A menudo, la rebelión en las sociedades agrarias adopta la forma de los “buenos viejos tiempos” e insiste en que su objetivo solo es restaurar el Viejo Contrato

  Es decir, que los desposeídos añoraban –a veces, con ira- los “buenos viejos tiempos” en los que, supuestamente, había buenos amos –el “Viejo Contrato”. Si existieron tales “buenos viejos tiempos” quizá eso explique por qué abandonaron la caza y recolección… y quizá eso quiera decir que no siempre las primeras civilizaciones agrícolas se basaron en la explotación de unos por otros…

  Sin embargo, ya hemos visto que el libro que nos ocupa afirma que solo la explotación garantizaba el progreso económico. Porque, según afirma Ian Morris,

cada era tiene el pensamiento y las ideas que necesita

  No resulta convincente. Suena panglossiano… No parece cierto que solo fuese rentable el trabajo forzado. Se cuenten como se cuenten las kilocalorías, el hecho es que un agricultor romano podía alimentar con su trabajo a cinco personas, y un agricultor de la Europa Medieval, al doble. Con eso se puede vivir más o menos bien sin necesidad de que un Gran Señor te obligue a trabajar en régimen de esclavitud o servidumbre.

Entre el 4000 ac y el 1 ac (…) la captura de energía se triplicó, pero la desigualdad política y económica quedó fuertemente arraigada

  Pues claro. Y así se está reconociendo que el autoritarismo de las sociedades agrarias tradicionaless (algunos lo llaman también “violencia sistémica”) no existía tanto en función del rendimiento del trabajo, sino en base a otros factores, igualmente presentes si se duplicaba, triplicaba o cuadruplicaba el rendimiento del trabajo. Por su parte, Marx enseñó que lo que estaba detrás de la aceptación social de la explotación era el poder de la religión/ superstición al servicio de los astutos opresores; lo cual tampoco es cierto, tal como demuestra la volubilidad de las creencias religiosas en todas las épocas: cualquier nuevo profeta hubiera podido presentar creencias más conformes a los intereses de los oprimidos.

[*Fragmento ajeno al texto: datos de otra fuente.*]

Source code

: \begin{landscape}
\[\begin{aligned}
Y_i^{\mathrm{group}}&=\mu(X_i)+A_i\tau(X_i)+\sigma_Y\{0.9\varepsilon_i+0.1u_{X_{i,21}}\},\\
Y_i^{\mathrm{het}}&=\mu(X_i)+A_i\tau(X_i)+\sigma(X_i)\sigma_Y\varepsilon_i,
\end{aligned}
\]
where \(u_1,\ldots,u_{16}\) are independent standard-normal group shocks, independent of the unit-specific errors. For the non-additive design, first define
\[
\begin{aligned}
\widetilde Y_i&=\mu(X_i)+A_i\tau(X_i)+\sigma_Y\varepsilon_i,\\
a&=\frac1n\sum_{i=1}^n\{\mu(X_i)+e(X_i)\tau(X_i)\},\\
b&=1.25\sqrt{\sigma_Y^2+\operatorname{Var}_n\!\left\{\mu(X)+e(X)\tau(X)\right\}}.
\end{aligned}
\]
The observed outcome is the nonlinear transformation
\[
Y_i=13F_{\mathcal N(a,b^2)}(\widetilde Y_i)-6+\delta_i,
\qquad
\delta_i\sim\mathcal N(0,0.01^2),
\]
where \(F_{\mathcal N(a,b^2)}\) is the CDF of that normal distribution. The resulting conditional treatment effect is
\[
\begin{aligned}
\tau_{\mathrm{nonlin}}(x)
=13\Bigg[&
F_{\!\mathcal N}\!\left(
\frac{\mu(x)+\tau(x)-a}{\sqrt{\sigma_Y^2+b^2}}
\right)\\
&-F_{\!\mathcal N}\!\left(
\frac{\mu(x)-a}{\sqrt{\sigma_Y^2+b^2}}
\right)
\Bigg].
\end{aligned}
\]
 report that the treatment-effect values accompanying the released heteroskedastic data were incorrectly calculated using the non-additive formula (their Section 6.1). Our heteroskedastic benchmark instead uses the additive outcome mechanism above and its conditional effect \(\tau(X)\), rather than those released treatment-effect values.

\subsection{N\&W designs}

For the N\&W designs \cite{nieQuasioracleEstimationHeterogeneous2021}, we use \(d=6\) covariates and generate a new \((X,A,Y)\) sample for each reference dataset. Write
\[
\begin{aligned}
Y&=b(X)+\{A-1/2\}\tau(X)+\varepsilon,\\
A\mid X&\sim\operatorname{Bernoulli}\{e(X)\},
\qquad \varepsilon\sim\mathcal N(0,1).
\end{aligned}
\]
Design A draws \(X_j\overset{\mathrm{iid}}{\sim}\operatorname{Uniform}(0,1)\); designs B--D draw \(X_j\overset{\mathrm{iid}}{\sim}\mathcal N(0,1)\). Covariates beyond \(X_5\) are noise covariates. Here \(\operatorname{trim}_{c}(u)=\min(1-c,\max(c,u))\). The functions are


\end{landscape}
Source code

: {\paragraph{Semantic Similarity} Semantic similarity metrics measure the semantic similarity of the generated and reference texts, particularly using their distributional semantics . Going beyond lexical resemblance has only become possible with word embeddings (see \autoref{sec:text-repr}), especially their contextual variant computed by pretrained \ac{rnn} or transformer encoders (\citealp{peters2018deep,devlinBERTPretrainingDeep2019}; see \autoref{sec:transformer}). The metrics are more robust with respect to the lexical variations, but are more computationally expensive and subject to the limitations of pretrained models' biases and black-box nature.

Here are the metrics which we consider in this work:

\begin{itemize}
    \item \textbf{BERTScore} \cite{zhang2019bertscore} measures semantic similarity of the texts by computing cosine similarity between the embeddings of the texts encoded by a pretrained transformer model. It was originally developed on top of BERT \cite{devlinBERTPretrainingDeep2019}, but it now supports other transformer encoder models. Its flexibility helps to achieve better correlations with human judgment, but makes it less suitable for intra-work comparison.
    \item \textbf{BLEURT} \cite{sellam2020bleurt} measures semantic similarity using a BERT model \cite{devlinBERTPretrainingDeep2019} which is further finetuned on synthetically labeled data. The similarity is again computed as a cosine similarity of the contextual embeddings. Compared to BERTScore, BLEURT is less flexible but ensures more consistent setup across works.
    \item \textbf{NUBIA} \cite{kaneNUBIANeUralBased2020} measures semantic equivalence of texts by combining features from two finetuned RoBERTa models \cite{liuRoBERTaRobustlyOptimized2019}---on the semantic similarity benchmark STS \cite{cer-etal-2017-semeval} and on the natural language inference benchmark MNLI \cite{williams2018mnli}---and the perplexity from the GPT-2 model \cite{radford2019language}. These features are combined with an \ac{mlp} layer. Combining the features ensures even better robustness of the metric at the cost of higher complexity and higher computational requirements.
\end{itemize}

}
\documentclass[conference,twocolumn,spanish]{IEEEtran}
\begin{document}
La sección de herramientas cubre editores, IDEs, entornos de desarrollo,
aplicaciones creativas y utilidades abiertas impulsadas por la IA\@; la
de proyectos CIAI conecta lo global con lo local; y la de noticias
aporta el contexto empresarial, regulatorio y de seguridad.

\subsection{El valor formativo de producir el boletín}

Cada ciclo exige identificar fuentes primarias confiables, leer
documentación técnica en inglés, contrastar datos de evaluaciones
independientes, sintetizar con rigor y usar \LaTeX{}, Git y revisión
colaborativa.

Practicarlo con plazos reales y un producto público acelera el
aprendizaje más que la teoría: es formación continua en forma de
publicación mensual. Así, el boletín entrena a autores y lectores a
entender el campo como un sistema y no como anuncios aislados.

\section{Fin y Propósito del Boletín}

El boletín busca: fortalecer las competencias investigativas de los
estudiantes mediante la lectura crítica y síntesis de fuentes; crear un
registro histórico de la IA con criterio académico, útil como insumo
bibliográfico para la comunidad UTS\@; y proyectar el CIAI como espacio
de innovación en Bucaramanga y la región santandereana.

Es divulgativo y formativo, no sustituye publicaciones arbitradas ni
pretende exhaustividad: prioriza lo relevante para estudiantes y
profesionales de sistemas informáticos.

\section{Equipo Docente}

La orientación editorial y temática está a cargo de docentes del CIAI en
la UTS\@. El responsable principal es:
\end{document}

  La solución es más simple y más clara… aunque no es la que prefiere Morris que creamos.

Cada vez más antropólogos reconocen que en el siglo XX el cazador-recolector medio se enfrentaba a una probabilidad del 10%, como mínimo, de sufrir una muerte violenta. (…) Estos niveles de violencia eran también normales en la prehistoria (…) mientras que según mis cálculos, dichas tasas en las sociedades agrarias giran en torno a un 5%

  Exacto: para eso servía tener un amo, un rey, un señor feudal. No tanto porque solo pudiera trabajarse a golpe de látigo, sino porque el amo y señor era quien protegía a los siervos de la violencia innata del Homo Sapiens. El monopolio de la fuerza ayudaba a la pacificación. La limitada “violencia sistémica” de la cultura agraria era mejor que la violencia constante e ilimitada del cazador-recolector.

    Por otra parte, Ian Morris se enfrenta a otros muchos teóricos imaginativos -como él mismo- que afirmaban que no había justificación lógica para que los cazadores-recolectores abandonasen su forma de vida por una miserable existencia agrícola…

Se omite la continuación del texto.